To Jacques Barbeu-Dubourg9

ALS (draft): American Philosophical Society

London, Sept. 22. 1769

Dear Sir,

With this you will receive some Sheets of the Piece now printing, and which I am promis’d shall be finish’d in a few Days. I am afraid it is not so correct as it should be; But as I have been advis’d not to publish it till next Month, most of our Gentry being yet out of Town, there will be time for you to send me the Errata which may be printed at the End.1

I send you also Dr. Priestly’s Essay on the first Principles of Government lately published,2 in which you will find some [missing] and free Sentiments.

I wrote to you two or three Weeks since by M. Lettsom a Quaker Physician, recommending him to your Civilities.3 I can now only add, (with my best Respects to good Madame Dubourg) that I am as ever, Dear Sir, Your affectionate Friend, and most obedient humble Servant.

B Franklin

Be so good as to present my respectful Compliments to M. Beaumont, for whom I have the highest Esteem, and to Mr. Dupont.4 Please to acquaint the latter, that Dr. Templeman had done nothing in the Subscriptions, the Society having been in Vacance; and the good Gentleman, is, I am afraid, now dying.5

M. Dubourg

[Note numbering follows the Franklin Papers source.]

9See above, XV, 112.

1What the piece was remains a mystery.
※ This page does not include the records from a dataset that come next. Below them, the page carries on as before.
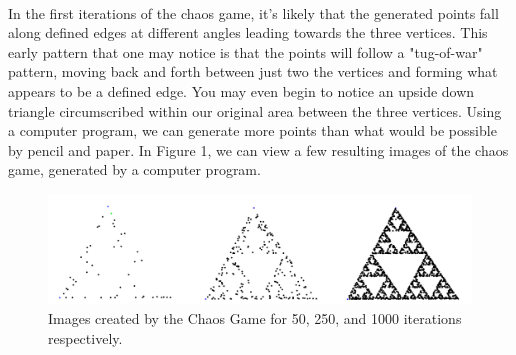 \documentclass{article}
\begin{document}
\paragraph{}
In the first iterations of the chaos game, it's likely that the generated points fall along defined edges at different angles leading towards the three vertices. This early pattern that one may notice is that the points will follow a "tug-of-war" pattern, moving back and forth between just two the vertices and forming what appears to be a defined edge. You may even begin to notice an upside down triangle circumscribed within our original area between the three vertices. Using a computer program, we can generate more points than what would be possible by pencil and paper. In Figure 1, we can view a few resulting images of the chaos game, generated by a computer program.
\begin{figure}[H]
    \includegraphics[width=\linewidth, height=.2\textheight]{combined_image}
    \caption{Images created by the Chaos Game for 50, 250, and 1000 iterations respectively.}
\end{figure}
\end{document}
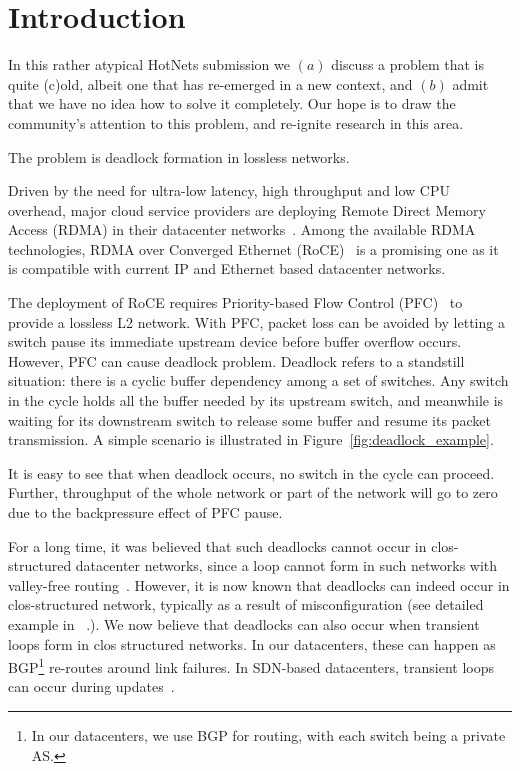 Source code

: \secspace
\section{Introduction}
\secspace
\label{sec:intro}

In this rather atypical HotNets submission we $(a)$ discuss a problem that is
quite (c)old, albeit one that has re-emerged in a new context, and $(b)$ admit
that we have no idea how to solve it completely. Our hope is to draw the
community's attention to this problem, and re-ignite research in this area.

The problem is deadlock formation in lossless networks.

Driven by the need for ultra-low latency, high throughput and low CPU overhead,
major cloud service providers are deploying Remote Direct Memory Access (RDMA) in
their datacenter networks~\cite{dcqcn,timely}. Among the
available RDMA technologies,  RDMA over Converged Ethernet (RoCE)~\cite{roce} is
a promising one as it is compatible with current IP and Ethernet based
datacenter networks.

The deployment of RoCE requires Priority-based Flow Control (PFC)~\cite{pfc} to
provide a lossless L2 network. With PFC, packet loss can be avoided by letting a
switch pause its immediate upstream device before buffer overflow occurs.
However, PFC can cause deadlock problem. Deadlock refers to a
standstill situation: there is a cyclic buffer dependency among a set of
switches. Any switch in the cycle holds all the buffer needed by its upstream
switch, and meanwhile is waiting for its downstream switch to release some
buffer and resume its packet transmission. A simple scenario is illustrated in
Figure~\ref{fig:deadlock_example}.

It is easy to see that when deadlock occurs, no switch in the cycle can proceed.
Further, throughput of the whole network or part of the network will go to zero
due to the backpressure effect of PFC pause. 

For a long time, it was believed that such deadlocks cannot occur in
clos-structured datacenter networks, since a loop cannot form in such networks
with valley-free routing~\cite{dcqcn}.  However, it is now known that deadlocks
can indeed occur in clos-structured network, typically as a result of
misconfiguration (see detailed example in ~\cite{rdmascale}.). We now believe
that deadlocks can also occur when transient loops form in clos structured
networks. In our datacenters, these can happen as BGP\footnote{In our 
datacenters, we use BGP for routing, with each switch being a private AS.} re-routes
around link failures. In SDN-based datacenters, transient loops can occur
during updates~\cite{dionysus}.

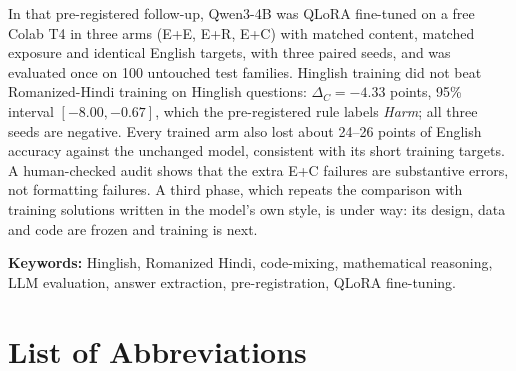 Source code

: \documentclass[12pt,a4paper,oneside]{report}
\renewcommand{\_}{\oldunderscore\allowbreak}
\begin{document}
In that pre-registered follow-up, Qwen3-4B was QLoRA fine-tuned on a free Colab T4 in three arms (E+E, E+R, E+C) with matched content, matched exposure and identical English targets, with three paired seeds, and was evaluated once on 100 untouched test families. Hinglish training did not beat Romanized-Hindi training on Hinglish questions: $\Delta_C = -4.33$ points, 95\% interval $[-8.00, -0.67]$, which the pre-registered rule labels \emph{Harm}; all three seeds are negative. Every trained arm also lost about 24--26 points of English accuracy against the unchanged model, consistent with its short training targets. A human-checked audit shows that the extra E+C failures are substantive errors, not formatting failures. A third phase, which repeats the comparison with training solutions written in the model's own style, is under way: its design, data and code are frozen and training is next.

\vspace{0.5cm}
\noindent\textbf{Keywords:} Hinglish, Romanized Hindi, code-mixing, mathematical reasoning, LLM evaluation, answer extraction, pre-registration, QLoRA fine-tuning.

\tableofcontents
\listoffigures
\listoftables

\chapter*{List of Abbreviations}
\thispagestyle{plain}
\end{document}
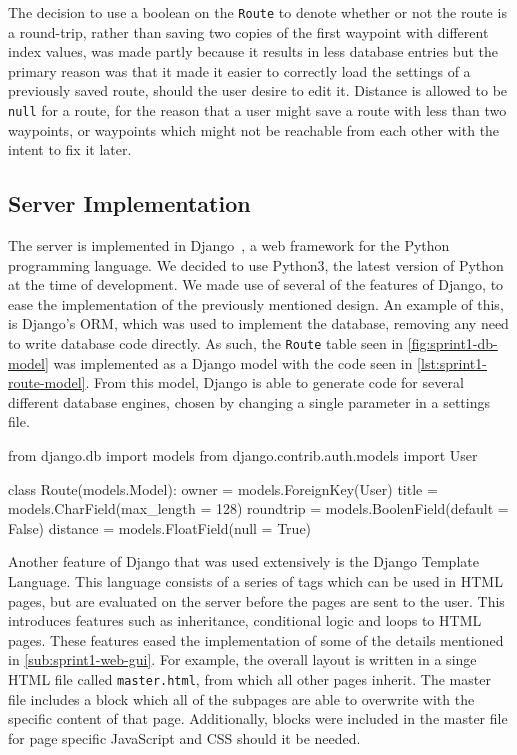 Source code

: The decision to use a boolean on the \texttt{Route} to denote whether or not the route is a round-trip, rather than saving two copies of the first waypoint with different index values, was made partly because it results in less database entries but the primary reason was that it made it easier to correctly load the settings of a previously saved route, should the user desire to edit it. Distance is allowed to be \texttt{null} for a route, for the reason that a user might save a route with less than two waypoints, or waypoints which might not be reachable from each other with the intent to fix it later.

\subsection{Server Implementation}

The server is implemented in Django~\citep{djangoproject}, a web framework for the Python programming language. We decided to use Python3, the latest version of Python at the time of development. We made use of several of the features of Django, to ease the implementation of the previously mentioned design. An example of this, is Django's \ac{ORM}, which was used to implement the database, removing any need to write database code directly. As such, the \texttt{Route} table seen in \autoref{fig:sprint1-db-model} was implemented as a Django model with the code seen in \autoref{lst:sprint1-route-model}. From this model, Django is able to generate code for several different database engines, chosen by changing a single parameter in a settings file.

\begin{code}[language={Python}, label={lst:sprint1-route-model}, caption={The ``Route'' Model}]
from django.db import models
from django.contrib.auth.models import User

class Route(models.Model):
	owner = models.ForeignKey(User)
	title = models.CharField(max_length = 128)
	roundtrip = models.BoolenField(default = False)
	distance = models.FloatField(null = True)
\end{code}

Another feature of Django that was used extensively is the Django Template Language. This language consists of a series of tags which can be used in \ac{HTML} pages, but are evaluated on the server before the pages are sent to the user. This introduces features such as inheritance, conditional logic and loops to \ac{HTML} pages. These features eased the implementation of some of the details mentioned in \autoref{sub:sprint1-web-gui}. For example, the overall layout is written in a singe \ac{HTML} file called \texttt{master.html}, from which all other pages inherit. The master file includes a block which all of the subpages are able to overwrite with the specific content of that page. Additionally, blocks were included in the master file for page specific JavaScript and \ac{CSS} should it be needed.


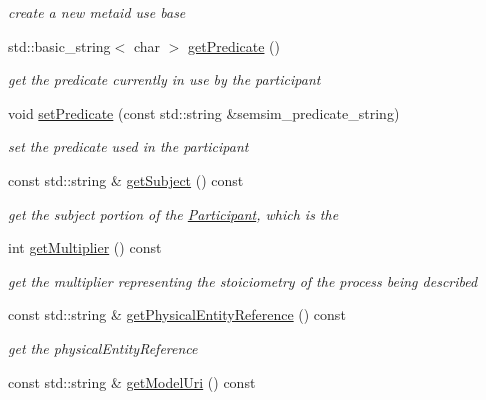 \begin{DoxyCompactItemize}
\begin{DoxyCompactList}\small\item\em create a new metaid use base \end{DoxyCompactList}\item 
std\+::basic\+\_\+string$<$ char $>$ \hyperlink{classomexmeta_1_1Participant_aa09f8c5736dd172b03d7898519d9478d}{get\+Predicate} ()
\begin{DoxyCompactList}\small\item\em get the predicate currently in use by the participant \end{DoxyCompactList}\item 
void \hyperlink{classomexmeta_1_1Participant_a1188d6a2036514eb6b649ce1e08eca4d}{set\+Predicate} (const std\+::string \&semsim\+\_\+predicate\+\_\+string)
\begin{DoxyCompactList}\small\item\em set the predicate used in the participant \end{DoxyCompactList}\item 
const std\+::string \& \hyperlink{classomexmeta_1_1Participant_a232d2e7fe124ee13650d666fdfc3b866}{get\+Subject} () const
\begin{DoxyCompactList}\small\item\em get the subject portion of the \hyperlink{classomexmeta_1_1Participant}{Participant}, which is the \end{DoxyCompactList}\item 
int \hyperlink{classomexmeta_1_1Participant_ac7121064734a05141a57f39dce10e71a}{get\+Multiplier} () const
\begin{DoxyCompactList}\small\item\em get the multiplier representing the stoiciometry of the process being described \end{DoxyCompactList}\item 
const std\+::string \& \hyperlink{classomexmeta_1_1Participant_a40a5858db6aaae7ec7095b320de838d1}{get\+Physical\+Entity\+Reference} () const
\begin{DoxyCompactList}\small\item\em get the physical\+Entity\+Reference \end{DoxyCompactList}\item 
\mbox{\label{classomexmeta_1_1Participant_ae78613f8d39ccfc23fc3624deb960fb0}} 
const std\+::string \& \hyperlink{classomexmeta_1_1Participant_ae78613f8d39ccfc23fc3624deb960fb0}{get\+Model\+Uri} () const

\end{DoxyCompactItemize}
Alfred O. Aldridge conjectures that it may have been the first English translation of Dubourg’s “Code de l’humanité, ou Lois immuables qui servent de base aux devoirs, aux droits, et au bonheur de l’homme” (for which see above, XV, 115 n.), but admits that Dubourg did not receive copies of the translation until more than a year later. “Jacques Barbeu-Dubourg, a French Disciple of Benjamin Franklin,” APS Proc., XCV (1951), 341. This conjecture seems to us implausible, in the light of BF’s phrasing and the subsequent lapse of time before the translation reached Paris; but we can offer no alternative conjecture.

2The work was a year old: Joseph Priestley, An Essay on the First Principles of Government; and on the Nature of Political, Civil, and Religious Liberty (London, 1768).

3See BF’s letter above, Aug. 30.

4Jean-Baptiste-Jacques Elie de Beaumont (1732–86) was a distinguished French jurist, friend of Voltaire, and author of a well-known memoir on the Calas case published in 1762. For Pierre Samuel Dupont de Nemours see above, XV, 118 n.

5Dr. Peter Templeman had been secretary of the Society of Arts; see above, IX, 322 n. He had in fact died on Aug. 23, 1769. DNB.